Let us now see a SMBO searcher, which is more complex than the random searcher. We copy the implementation here for ease of reference.

from deep_architect.searchers.common import random_specify, specify, Searcher
from deep_architect.surrogates.common import extract_features
import numpy as np


class SMBOSearcher(Searcher):

    def __init__(self, search_space_fn, surrogate_model, num_samples, eps_prob):
        Searcher.__init__(self, search_space_fn)
        self.surr_model = surrogate_model
        self.num_samples = num_samples
        self.eps_prob = eps_prob

    def sample(self):
        if np.random.rand() < self.eps_prob:
            inputs, outputs = self.search_space_fn()
            best_vs = random_specify(outputs)
        else:
            best_model = None
            best_vs = None
            best_score = -np.inf
            for _ in range(self.num_samples):
                inputs, outputs = self.search_space_fn()
                vs = random_specify(outputs)

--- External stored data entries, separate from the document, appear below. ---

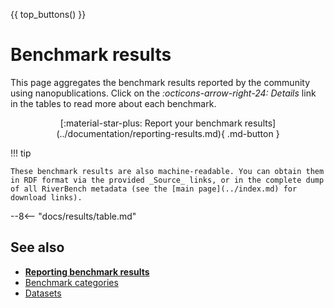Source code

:{{ top_buttons() }}

# Benchmark results

This page aggregates the benchmark results reported by the community using nanopublications. Click on the _:octicons-arrow-right-24: Details_ link in the tables to read more about each benchmark.

<div style="text-align: center" markdown>[:material-star-plus: Report your benchmark results](../documentation/reporting-results.md){ .md-button }</div>

!!! tip

    These benchmark results are also machine-readable. You can obtain them in RDF format via the provided _Source_ links, or in the complete dump of all RiverBench metadata (see the [main page](../index.md) for download links).

--8<-- "docs/results/table.md"

## See also

* **[Reporting benchmark results](../documentation/reporting-results.md)**
* [Benchmark categories](../categories/index.md)
* [Datasets](../datasets/index.md)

                feats = extract_features(inputs, outputs)
                score = self.surr_model.eval(feats)
                if score > best_score:
                    best_model = (inputs, outputs)
                    best_vs = vs
                    best_score = score

            inputs, outputs = best_model

        searcher_eval_token = {'vs': best_vs}
        return inputs, outputs, best_vs, searcher_eval_token

    def update(self, val, searcher_eval_token):
        (inputs, outputs) = self.search_space_fn()
        specify(outputs, searcher_eval_token['vs'])
        feats = extract_features(inputs, outputs)
        self.surr_model.update(val, feats)

This searcher can be found in searchers/smbo_random.py. A SMBO (surrogate model based optimization) searcher relies on a surrogate function on the space of architectures that gives us a performance estimate or a score.

An architecture from the search space is sampled by optimizing the surrogate function. In the implementation above, the optimization of the surrogate function is done by sampling a number of random architectures from the search space, evaluating the surrogate function for each of them, and picking the best one. Additionally, we pick an architecture at random with fixed probability.

In this case, updates to the searcher correspond to updates to the surrogate function with observed results. The searcher policy hopefully improves as the surrogate function becomes more accurate as we get more data for the search space. The API definition for a surrogate function can be found in surrogates/common.py.

Concluding remarks

Implementing a new searcher amounts to implementing the sample and update methods for it. We point the reader to the searchers folder for more examples. There is a single searcher per file. We very much welcome searcher contributions. If you would like to contribute with a search algorithm that you developed, please write a issue to discuss the implementation.